Blok L J, De Ruiter P E, Kühne E C M, Hanekamp E E, Grootegoed J A, Smid-Koopman E, Gielen S C J P, De Gooyer M E, Kloosterboer H J, Burger C W
Department of Reproduction and Development, Erasmus Medical Center, 3000 CA Rotterdam, The Netherlands.
J Clin Endocrinol Metab. 2003 May;88(5):2327-34. doi: 10.1210/jc.2002-021737.
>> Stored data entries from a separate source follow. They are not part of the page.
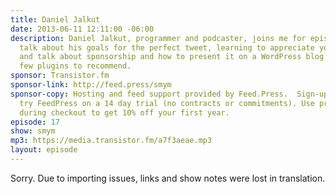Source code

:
 ```yaml
---
title: Daniel Jalkut
date: 2013-06-11 12:11:00 -06:00
description: Daniel Jalkut, programmer and podcaster, joins me for episode 17. We
  talk about his goals for the perfect tweet, learning to appreciate your own voice,
  and talk about sponsorship and how to present it on a WordPress blog including a
  few plugins to recommend.
sponsor: Transistor.fm
sponsor-link: http://feed.press/smym
sponsor-copy: Hosting and feed support provided by Feed.Press.  Sign-up today and
  try FeedPress on a 14 day trial (no contracts or commitments). Use promo code "smym"
  during checkout to get 10% off your first year.
episode: 17
show: smym
mp3: https://media.transistor.fm/a7f3aeae.mp3
layout: episode
---
```


Sorry. Due to importing issues, links and show notes were lost in translation.
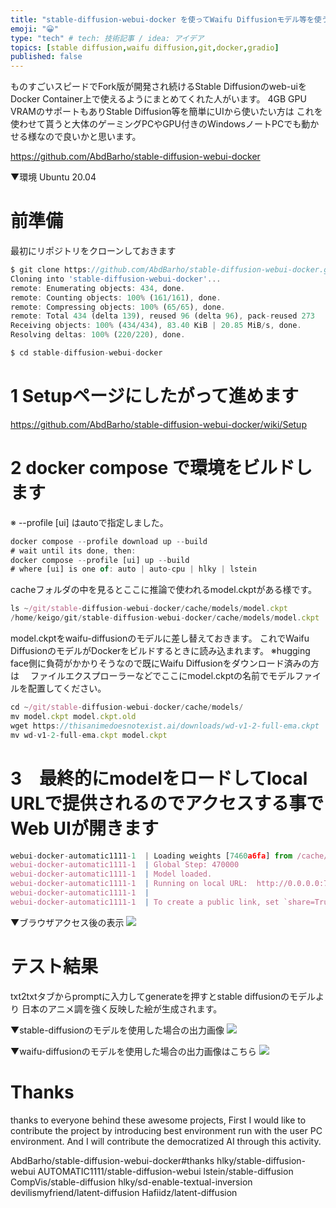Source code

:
 ```yaml
---
title: "stable-diffusion-webui-docker を使ってWaifu Diffusionモデル等を使う"
emoji: "😀"
type: "tech" # tech: 技術記事 / idea: アイデア
topics: [stable diffusion,waifu diffusion,git,docker,gradio]
published: false
---
```


ものすごいスピードでFork版が開発され続けるStable Diffusionのweb-uiをDocker Container上で使えるようにまとめてくれた人がいます。
4GB GPU VRAMのサポートもありStable Diffusion等を簡単にUIから使いたい方は
これを使わせて貰うと大体のゲーミングPCやGPU付きのWindowsノートPCでも動かせる様なので良いかと思います。

https://github.com/AbdBarho/stable-diffusion-webui-docker


▼環境
Ubuntu 20.04

# 前準備
最初にリポジトリをクローンしておきます
```js
$ git clone https://github.com/AbdBarho/stable-diffusion-webui-docker.git
Cloning into 'stable-diffusion-webui-docker'...
remote: Enumerating objects: 434, done.
remote: Counting objects: 100% (161/161), done.
remote: Compressing objects: 100% (65/65), done.
remote: Total 434 (delta 139), reused 96 (delta 96), pack-reused 273
Receiving objects: 100% (434/434), 83.40 KiB | 20.85 MiB/s, done.
Resolving deltas: 100% (220/220), done.

$ cd stable-diffusion-webui-docker
```



# 1 Setupページにしたがって進めます
https://github.com/AbdBarho/stable-diffusion-webui-docker/wiki/Setup


# 2 docker compose で環境をビルドします
※ --profile [ui] はautoで指定しました。

```js
docker compose --profile download up --build
# wait until its done, then:
docker compose --profile [ui] up --build
# where [ui] is one of: auto | auto-cpu | hlky | lstein
```

cacheフォルダの中を見るとここに推論で使われるmodel.ckptがある様です。

```js
ls ~/git/stable-diffusion-webui-docker/cache/models/model.ckpt
/home/keigo/git/stable-diffusion-webui-docker/cache/models/model.ckpt
```
model.ckptをwaifu-diffusionのモデルに差し替えておきます。
これでWaifu DiffusionのモデルがDockerをビルドするときに読み込まれます。
※hugging face側に負荷がかかりそうなので既にWaifu Diffusionをダウンロード済みの方は
　ファイルエクスプローラーなどでここにmodel.ckptの名前でモデルファイルを配置してください。
```js
cd ~/git/stable-diffusion-webui-docker/cache/models/
mv model.ckpt model.ckpt.old
wget https://thisanimedoesnotexist.ai/downloads/wd-v1-2-full-ema.ckpt
mv wd-v1-2-full-ema.ckpt model.ckpt
```


# 3　最終的にmodelをロードしてlocal URLで提供されるのでアクセスする事でWeb UIが開きます

```js
webui-docker-automatic1111-1  | Loading weights [7460a6fa] from /cache/models/model.ckpt
webui-docker-automatic1111-1  | Global Step: 470000
webui-docker-automatic1111-1  | Model loaded.
webui-docker-automatic1111-1  | Running on local URL:  http://0.0.0.0:7860
webui-docker-automatic1111-1  | 
webui-docker-automatic1111-1  | To create a public link, set `share=True` in `launch()`.
```

▼ブラウザアクセス後の表示
![](https://storage.googleapis.com/zenn-user-upload/592138c5d290-20220918.png)


# テスト結果

txt2txtタブからpromptに入力してgenerateを押すとstable diffusionのモデルより
日本のアニメ調を強く反映した絵が生成されます。

▼stable-diffusionのモデルを使用した場合の出力画像
![](https://storage.googleapis.com/zenn-user-upload/3a98a2a39f11-20220918.png)


▼waifu-diffusionのモデルを使用した場合の出力画像はこちら
![](https://storage.googleapis.com/zenn-user-upload/f9cb1483ca9e-20220918.png)


# Thanks
thanks to everyone behind these awesome projects, 
First I would like to contribute the project by introducing best environment run with the user PC environment.
And I will contribute the democratized AI through this activity.

AbdBarho/stable-diffusion-webui-docker#thanks
hlky/stable-diffusion-webui
AUTOMATIC1111/stable-diffusion-webui
lstein/stable-diffusion
CompVis/stable-diffusion
hlky/sd-enable-textual-inversion
devilismyfriend/latent-diffusion
Hafiidz/latent-diffusion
Tibolone, a synthetic steroid acting in a tissue-specific manner and used in hormone replacement therapy, is converted into three active metabolites: a Delta(4) isomer (exerting progestogenic and androgenic effects) and two hydroxy metabolites, 3 alpha-hydroxytibolone (3 alpha-OH-tibolone) and 3beta-OH-tibolone (exerting estrogenic effects). In the present study an endometrial carcinoma cell line (Ishikawa PRAB-36) was used to investigate the progestogenic properties of tibolone and its metabolites. This cell line contains progesterone receptors A and B, but lacks estrogen and androgen receptors. When tibolone was added to the cells, complete conversion into the progestogenic/androgenic Delta(4) isomer was observed within 6 d. Furthermore, when cells were cultured with tibolone or when the Delta(4) isomer or the established progestagen medroxyprogesterone acetate was added to the medium, marked inhibition of growth was observed. Interestingly, 3 beta-OH-tibolone also induces some inhibition of growth. These growth inhibitions were not observed in progesterone receptor-negative parental Ishikawa cells, and progestagen-induced growth inhibition of PRAB-36 cells could readily be reversed using the antiprogestagen Org-31489. Upon measuring the expression of two progesterone-regulated genes (fibronectin and IGF-binding protein-3), tibolone, the Delta(4) isomer and medroxyprogesterone acetate showed similar gene expression regulation. These results indicate that tibolone, the Delta(4) metabolite, and to some extent 3 beta-OH-tibolone exert progestogenic effects. Tibolone and most likely 3 beta-OH-tibolone are converted into the Delta(4) metabolite.
替勃龙是一种以组织特异性方式发挥作用并用于激素替代疗法的合成类固醇,它可转化为三种活性代谢物:一种Δ⁴异构体(具有孕激素和雄激素作用)以及两种羟基代谢物,即3α-羟基替勃龙(3α-OH-替勃龙)和3β-OH-替勃龙(具有雌激素作用)。在本研究中,使用子宫内膜癌细胞系(Ishikawa PRAB-36)来研究替勃龙及其代谢物的孕激素特性。该细胞系含有孕激素受体A和B,但缺乏雌激素和雄激素受体。当将替勃龙添加到细胞中时,在6天内观察到其完全转化为具有孕激素/雄激素作用的Δ⁴异构体。此外,当用替勃龙培养细胞或向培养基中添加Δ⁴异构体或已确定的孕激素醋酸甲羟孕酮时,观察到明显的生长抑制。有趣的是,3β-OH-替勃龙也会诱导一定程度的生长抑制。在孕激素受体阴性的亲本Ishikawa细胞中未观察到这些生长抑制,并且使用抗孕激素Org-31489可以轻易逆转孕激素诱导的PRAB-36细胞的生长抑制。在测量两种孕激素调节基因(纤连蛋白和IGF结合蛋白-3)的表达时,替勃龙、Δ⁴异构体和醋酸甲羟孕酮显示出相似的基因表达调节。这些结果表明,替勃龙、Δ⁴代谢物以及在一定程度上3β-OH-替勃龙发挥孕激素作用。替勃龙以及很可能3β-OH-替勃龙会转化为Δ⁴代谢物。